Another one I wrote for the Pink Floyd song titles challenge; 400 words.
Section Leader Klegg
"Corporal Clegg has a metal leg," the children used to call out in the street, and it was true. Corporal Clegg had lost a leg (which makes it sound rather more careless than it was) in action (which makes it sound more like a bit of sport than it was) during the pacification of a planet (which is not at all what that sounds like).
In return for his leg, Corporal Clegg got a very colourful medal in a splendid ceremony on Federation Day. He always wore it, in pride, he said, but his son thought it was just as a mute explanation of his rolling and extravagant limp, and his wife shrugged and consoled herself for the miserable pension and resale value of the medal with several large glasses of gin in the afternoons.
Corporal Clegg's son was not proud of his father, whom he considered a spineless wimp to have so meekly accepted a large piece of metal on his hip and a small one on his chest and very little else for serving his government. Corporal Clegg's son decided he would do a lot better. He would be a hard man who would never be treated like that, and as a step in the right direction, he spelled his name with a K because it looked so much harder that way.

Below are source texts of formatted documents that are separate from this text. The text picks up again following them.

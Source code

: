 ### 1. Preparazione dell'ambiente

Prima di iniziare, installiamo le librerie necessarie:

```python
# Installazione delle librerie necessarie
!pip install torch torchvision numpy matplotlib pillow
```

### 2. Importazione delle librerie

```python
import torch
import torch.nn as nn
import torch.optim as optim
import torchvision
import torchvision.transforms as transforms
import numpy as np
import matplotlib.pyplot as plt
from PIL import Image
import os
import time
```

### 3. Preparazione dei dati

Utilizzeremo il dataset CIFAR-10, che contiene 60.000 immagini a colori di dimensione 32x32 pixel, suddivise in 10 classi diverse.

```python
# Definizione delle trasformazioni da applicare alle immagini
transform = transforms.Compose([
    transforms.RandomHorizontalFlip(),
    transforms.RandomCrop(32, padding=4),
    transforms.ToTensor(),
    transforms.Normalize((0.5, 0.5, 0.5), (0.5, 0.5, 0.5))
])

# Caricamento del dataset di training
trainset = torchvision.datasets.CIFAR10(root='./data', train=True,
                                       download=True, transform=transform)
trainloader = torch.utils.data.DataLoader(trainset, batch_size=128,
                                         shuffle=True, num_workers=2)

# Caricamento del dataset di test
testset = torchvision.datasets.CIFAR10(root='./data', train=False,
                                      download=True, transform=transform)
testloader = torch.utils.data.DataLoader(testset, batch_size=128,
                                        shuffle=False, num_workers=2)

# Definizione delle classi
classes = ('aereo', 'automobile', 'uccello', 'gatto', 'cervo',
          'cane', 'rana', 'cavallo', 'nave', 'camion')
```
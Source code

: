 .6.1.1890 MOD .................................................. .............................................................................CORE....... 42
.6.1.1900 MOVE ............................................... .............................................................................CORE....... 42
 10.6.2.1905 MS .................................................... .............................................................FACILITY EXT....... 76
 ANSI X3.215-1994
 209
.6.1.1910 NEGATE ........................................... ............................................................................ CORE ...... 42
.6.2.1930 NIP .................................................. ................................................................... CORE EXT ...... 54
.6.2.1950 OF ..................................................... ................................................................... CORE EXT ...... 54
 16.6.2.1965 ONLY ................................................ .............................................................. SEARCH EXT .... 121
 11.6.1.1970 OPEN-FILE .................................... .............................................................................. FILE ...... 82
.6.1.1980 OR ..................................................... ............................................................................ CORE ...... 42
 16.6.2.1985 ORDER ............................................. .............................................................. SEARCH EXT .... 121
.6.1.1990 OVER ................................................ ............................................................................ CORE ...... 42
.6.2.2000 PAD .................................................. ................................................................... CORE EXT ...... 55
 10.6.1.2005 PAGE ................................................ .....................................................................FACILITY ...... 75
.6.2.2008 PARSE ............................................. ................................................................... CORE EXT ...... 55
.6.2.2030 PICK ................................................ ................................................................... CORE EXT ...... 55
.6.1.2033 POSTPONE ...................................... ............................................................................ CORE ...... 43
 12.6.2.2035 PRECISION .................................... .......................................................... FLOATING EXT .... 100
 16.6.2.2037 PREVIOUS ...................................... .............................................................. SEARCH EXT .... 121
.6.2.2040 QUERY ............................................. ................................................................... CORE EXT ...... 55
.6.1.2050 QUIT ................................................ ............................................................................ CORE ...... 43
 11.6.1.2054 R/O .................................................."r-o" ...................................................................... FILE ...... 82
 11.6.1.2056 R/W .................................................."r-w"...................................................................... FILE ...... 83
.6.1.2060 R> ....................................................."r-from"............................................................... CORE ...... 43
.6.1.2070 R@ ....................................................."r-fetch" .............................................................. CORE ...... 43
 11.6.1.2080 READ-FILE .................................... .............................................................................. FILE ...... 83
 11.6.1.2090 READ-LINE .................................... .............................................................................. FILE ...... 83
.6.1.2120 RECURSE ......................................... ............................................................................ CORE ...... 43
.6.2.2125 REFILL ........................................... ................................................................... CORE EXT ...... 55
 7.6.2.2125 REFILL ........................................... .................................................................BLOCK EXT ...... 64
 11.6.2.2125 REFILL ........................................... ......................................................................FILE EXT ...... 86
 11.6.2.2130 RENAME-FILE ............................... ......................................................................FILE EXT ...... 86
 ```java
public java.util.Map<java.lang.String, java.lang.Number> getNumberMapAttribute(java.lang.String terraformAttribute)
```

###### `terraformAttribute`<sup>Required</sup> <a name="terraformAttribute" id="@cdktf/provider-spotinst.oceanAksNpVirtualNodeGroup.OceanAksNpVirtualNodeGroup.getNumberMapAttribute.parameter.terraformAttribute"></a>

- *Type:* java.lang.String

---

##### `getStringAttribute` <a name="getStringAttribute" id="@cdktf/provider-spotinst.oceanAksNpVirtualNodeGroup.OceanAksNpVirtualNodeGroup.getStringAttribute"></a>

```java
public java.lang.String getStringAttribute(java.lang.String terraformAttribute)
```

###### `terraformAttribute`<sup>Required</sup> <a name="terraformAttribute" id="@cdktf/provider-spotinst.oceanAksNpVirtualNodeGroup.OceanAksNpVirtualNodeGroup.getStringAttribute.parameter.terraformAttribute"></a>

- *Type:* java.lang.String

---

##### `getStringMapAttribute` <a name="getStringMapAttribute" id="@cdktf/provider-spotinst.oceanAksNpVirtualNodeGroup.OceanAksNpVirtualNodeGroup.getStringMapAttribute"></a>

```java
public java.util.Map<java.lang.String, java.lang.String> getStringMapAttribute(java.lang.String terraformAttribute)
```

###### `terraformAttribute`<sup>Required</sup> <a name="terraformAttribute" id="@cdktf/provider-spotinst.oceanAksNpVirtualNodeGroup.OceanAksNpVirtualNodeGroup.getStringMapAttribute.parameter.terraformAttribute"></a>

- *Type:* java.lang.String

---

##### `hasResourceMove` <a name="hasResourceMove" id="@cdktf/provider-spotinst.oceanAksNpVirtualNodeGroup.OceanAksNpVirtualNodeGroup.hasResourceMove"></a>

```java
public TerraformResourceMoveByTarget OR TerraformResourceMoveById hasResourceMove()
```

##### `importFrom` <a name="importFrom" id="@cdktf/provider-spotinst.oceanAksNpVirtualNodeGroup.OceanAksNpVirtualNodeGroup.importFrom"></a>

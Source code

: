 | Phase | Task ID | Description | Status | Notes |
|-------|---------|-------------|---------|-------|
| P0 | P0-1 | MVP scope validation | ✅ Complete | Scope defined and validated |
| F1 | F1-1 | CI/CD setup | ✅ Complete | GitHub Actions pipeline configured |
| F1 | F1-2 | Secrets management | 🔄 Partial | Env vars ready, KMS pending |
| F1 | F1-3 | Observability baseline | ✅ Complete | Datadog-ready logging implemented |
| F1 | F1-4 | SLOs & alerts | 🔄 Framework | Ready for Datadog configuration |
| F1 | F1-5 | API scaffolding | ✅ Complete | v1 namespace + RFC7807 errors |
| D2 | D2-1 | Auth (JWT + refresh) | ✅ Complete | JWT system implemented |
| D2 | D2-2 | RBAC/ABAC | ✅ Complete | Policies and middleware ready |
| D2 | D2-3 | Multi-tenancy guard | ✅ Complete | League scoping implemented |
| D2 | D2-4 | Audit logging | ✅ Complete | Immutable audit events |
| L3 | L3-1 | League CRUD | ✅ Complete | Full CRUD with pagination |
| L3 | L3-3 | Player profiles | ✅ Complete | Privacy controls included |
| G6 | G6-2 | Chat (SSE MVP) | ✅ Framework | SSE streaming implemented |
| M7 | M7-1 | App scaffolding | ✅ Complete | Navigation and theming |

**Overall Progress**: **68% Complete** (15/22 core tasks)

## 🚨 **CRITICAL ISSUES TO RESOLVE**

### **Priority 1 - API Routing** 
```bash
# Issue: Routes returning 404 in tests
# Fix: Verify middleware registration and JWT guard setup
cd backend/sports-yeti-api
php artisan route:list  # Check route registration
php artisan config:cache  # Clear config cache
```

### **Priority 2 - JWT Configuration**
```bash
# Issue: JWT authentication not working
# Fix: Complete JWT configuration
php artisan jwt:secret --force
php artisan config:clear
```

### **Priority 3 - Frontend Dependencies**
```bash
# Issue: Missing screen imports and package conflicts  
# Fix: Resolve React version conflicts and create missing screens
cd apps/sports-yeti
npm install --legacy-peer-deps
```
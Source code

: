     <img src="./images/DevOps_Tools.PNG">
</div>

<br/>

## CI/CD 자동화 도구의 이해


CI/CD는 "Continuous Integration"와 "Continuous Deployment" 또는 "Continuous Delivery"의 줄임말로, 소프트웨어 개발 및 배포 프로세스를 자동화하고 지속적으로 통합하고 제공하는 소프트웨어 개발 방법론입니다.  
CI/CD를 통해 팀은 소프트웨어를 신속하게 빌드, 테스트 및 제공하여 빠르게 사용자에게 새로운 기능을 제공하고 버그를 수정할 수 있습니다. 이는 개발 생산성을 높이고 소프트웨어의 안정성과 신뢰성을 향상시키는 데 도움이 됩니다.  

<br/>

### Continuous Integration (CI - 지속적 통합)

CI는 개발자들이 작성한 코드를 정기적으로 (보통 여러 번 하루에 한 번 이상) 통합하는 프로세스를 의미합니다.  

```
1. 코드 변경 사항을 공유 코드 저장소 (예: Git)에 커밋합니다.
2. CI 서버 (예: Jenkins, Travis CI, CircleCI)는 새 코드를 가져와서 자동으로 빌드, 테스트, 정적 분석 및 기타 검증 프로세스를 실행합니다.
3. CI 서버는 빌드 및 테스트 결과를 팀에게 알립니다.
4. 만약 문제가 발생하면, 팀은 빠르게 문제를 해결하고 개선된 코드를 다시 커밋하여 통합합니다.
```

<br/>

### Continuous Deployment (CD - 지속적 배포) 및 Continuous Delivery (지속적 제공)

Klegg joined Space Fleet too, but as a mission specialist rather than dirtside infantry. He was a member of the elite Death Squad, and his only regret as a student of military history was that they wouldn't let him put a skull or a pair of lightning bolts on his uniform. None of that poncy piloting or honourable battle like that old fool Samor rabbitted on about. They dealt in death--wholesale--and very efficiently. The top brass wouldn't dare pension off a Death Squad member with a little tin medal.
It was disappointingly easy taking the abandoned Liberator, even with that interfering baby-faced officer on board. He'd be easy enough to shoot and dump though so that there'd be no one to share the prize money with. In fact, so would the rest of the squad. Nice that they were doing his work for him.
Section Leader Klegg's last thought as he fell however was outrage and shame that a hard man like him had been taken by a pilot, a girl, and a geek.